Utah beach at sunset, November 2009. Many of the booby traps set by the German army remain on display.
It is humbling at the very least to visit the Norman coast of France and stand on the beaches where the allies landed on June 6, 1944. The beaches are more often than not referred to by their wartime code names that include Omaha, Utah, Juno, Gold and Sword. We call it the invasion, the French call it La Libération...you see they had already been invaded by Germany and now the allies from the United States, England, Canada and many countries arrived to stop the enemy. They were successful but at a great price. Over 100,000 soldiers and many innocent citizens lost their lives as this allied foothold in Europe was established. I doubt anyone has stood on these gorgeous, peaceful beaches and not imagined the horror that occurred in our parents' and grandparents' lifetime. The sacrifice was immense and is recognized daily by the towns such as St. Lo, Caen, Bayeux, Arromanches and many more.
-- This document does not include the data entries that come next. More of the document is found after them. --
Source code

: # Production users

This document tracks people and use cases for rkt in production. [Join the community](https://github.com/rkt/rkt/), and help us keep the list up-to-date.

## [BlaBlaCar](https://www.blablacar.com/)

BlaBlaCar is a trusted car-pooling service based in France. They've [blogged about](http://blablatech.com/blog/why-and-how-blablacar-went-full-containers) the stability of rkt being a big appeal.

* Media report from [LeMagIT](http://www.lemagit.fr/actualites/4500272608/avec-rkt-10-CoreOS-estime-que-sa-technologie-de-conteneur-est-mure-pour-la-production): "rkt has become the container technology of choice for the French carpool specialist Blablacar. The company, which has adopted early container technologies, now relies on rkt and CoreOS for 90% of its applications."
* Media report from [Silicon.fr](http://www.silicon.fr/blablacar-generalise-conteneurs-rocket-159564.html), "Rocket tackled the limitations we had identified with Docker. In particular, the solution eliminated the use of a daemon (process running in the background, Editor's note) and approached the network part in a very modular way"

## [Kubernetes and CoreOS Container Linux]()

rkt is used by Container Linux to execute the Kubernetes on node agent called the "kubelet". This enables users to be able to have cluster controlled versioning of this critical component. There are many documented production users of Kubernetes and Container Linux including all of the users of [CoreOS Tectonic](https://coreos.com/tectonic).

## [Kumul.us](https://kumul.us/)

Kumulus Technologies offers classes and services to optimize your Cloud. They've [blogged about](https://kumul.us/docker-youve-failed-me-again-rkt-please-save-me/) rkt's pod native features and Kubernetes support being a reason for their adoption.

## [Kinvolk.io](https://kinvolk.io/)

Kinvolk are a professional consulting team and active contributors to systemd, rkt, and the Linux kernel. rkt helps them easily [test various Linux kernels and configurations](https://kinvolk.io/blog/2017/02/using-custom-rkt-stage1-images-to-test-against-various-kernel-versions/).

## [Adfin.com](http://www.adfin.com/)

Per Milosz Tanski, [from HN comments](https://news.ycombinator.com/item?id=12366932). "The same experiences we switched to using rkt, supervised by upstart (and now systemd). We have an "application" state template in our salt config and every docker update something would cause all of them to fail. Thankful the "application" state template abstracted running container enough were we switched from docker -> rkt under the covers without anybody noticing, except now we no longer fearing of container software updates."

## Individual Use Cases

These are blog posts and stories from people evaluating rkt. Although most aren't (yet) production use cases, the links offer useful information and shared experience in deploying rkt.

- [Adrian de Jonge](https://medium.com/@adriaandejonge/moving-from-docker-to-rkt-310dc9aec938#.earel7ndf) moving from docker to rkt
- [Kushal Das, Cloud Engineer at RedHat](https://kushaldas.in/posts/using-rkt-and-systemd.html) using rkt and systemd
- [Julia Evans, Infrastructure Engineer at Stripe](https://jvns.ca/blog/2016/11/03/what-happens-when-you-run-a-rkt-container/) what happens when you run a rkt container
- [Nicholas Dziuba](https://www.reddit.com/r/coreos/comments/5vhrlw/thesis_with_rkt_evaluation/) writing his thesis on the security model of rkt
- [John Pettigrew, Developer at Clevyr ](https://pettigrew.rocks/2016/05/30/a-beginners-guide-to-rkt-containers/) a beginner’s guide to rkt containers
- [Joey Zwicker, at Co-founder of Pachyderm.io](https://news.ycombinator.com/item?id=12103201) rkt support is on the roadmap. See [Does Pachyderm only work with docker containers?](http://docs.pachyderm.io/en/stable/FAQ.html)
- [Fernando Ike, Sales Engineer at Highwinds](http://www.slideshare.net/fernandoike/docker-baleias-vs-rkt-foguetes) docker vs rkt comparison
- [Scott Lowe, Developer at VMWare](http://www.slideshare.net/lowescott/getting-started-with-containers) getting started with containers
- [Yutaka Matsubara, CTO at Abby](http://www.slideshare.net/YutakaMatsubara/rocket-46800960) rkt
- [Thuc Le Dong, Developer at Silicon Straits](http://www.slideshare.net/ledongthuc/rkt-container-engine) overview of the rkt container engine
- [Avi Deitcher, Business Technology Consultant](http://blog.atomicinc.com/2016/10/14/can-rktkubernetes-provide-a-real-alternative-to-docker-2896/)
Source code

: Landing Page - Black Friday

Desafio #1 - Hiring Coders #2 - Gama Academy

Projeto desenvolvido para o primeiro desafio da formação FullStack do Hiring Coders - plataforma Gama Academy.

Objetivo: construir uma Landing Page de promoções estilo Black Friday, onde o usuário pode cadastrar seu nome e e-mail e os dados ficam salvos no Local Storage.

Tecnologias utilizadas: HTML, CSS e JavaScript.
It is moving to see how many businesses and private french homes display not only the French bleu, blanc, rouge flag but they also fly the American red white and blue Flag. Visiting Normandie has forever changed the way I see life and death. When you tour the landmarks and museums you wonder over and over and over why make a war? No one wins it. Peace is the answer.
The Cemetery and Museum are on American soil within Normandy.
We were fortunate enough to be in Bayeux on Veterans's Day where the cardinal said a mass in honor of le Débarquement et Bataille de Normandie. Many countries were represented by the veterans holding flags in the ceremony.